* [ENTRIES SUPPLIED]:
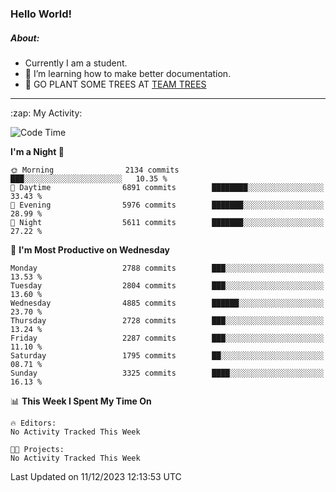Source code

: ### Hello World!

##### About:
- Currently I am a student.
- 🌱 I’m learning how to make better documentation.
- 🌱 GO PLANT SOME TREES AT [TEAM TREES](https://teamtrees.org/)

---
  <summary>:zap: My Activity:</summary>
  
<!--START_SECTION:waka-->
![Code Time](http://img.shields.io/badge/Code%20Time-1%2C267%20hrs%2047%20mins-blue)

**I'm a Night 🦉** 

```text
🌞 Morning                2134 commits        ███░░░░░░░░░░░░░░░░░░░░░░   10.35 % 
🌆 Daytime                6891 commits        ████████░░░░░░░░░░░░░░░░░   33.43 % 
🌃 Evening                5976 commits        ███████░░░░░░░░░░░░░░░░░░   28.99 % 
🌙 Night                  5611 commits        ███████░░░░░░░░░░░░░░░░░░   27.22 % 
```
📅 **I'm Most Productive on Wednesday** 

```text
Monday                   2788 commits        ███░░░░░░░░░░░░░░░░░░░░░░   13.53 % 
Tuesday                  2804 commits        ███░░░░░░░░░░░░░░░░░░░░░░   13.60 % 
Wednesday                4885 commits        ██████░░░░░░░░░░░░░░░░░░░   23.70 % 
Thursday                 2728 commits        ███░░░░░░░░░░░░░░░░░░░░░░   13.24 % 
Friday                   2287 commits        ███░░░░░░░░░░░░░░░░░░░░░░   11.10 % 
Saturday                 1795 commits        ██░░░░░░░░░░░░░░░░░░░░░░░   08.71 % 
Sunday                   3325 commits        ████░░░░░░░░░░░░░░░░░░░░░   16.13 % 
```


📊 **This Week I Spent My Time On** 

```text
🔥 Editors: 
No Activity Tracked This Week

🐱‍💻 Projects: 
No Activity Tracked This Week
```


 Last Updated on 11/12/2023 12:13:53 UTC
<!--END_SECTION:waka-->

* [WORK ORDER]: Determine the number of lines in the entries that hold the string "Wednesday"; write that number and nothing else.

* [SOLVED PROBLEM]: 2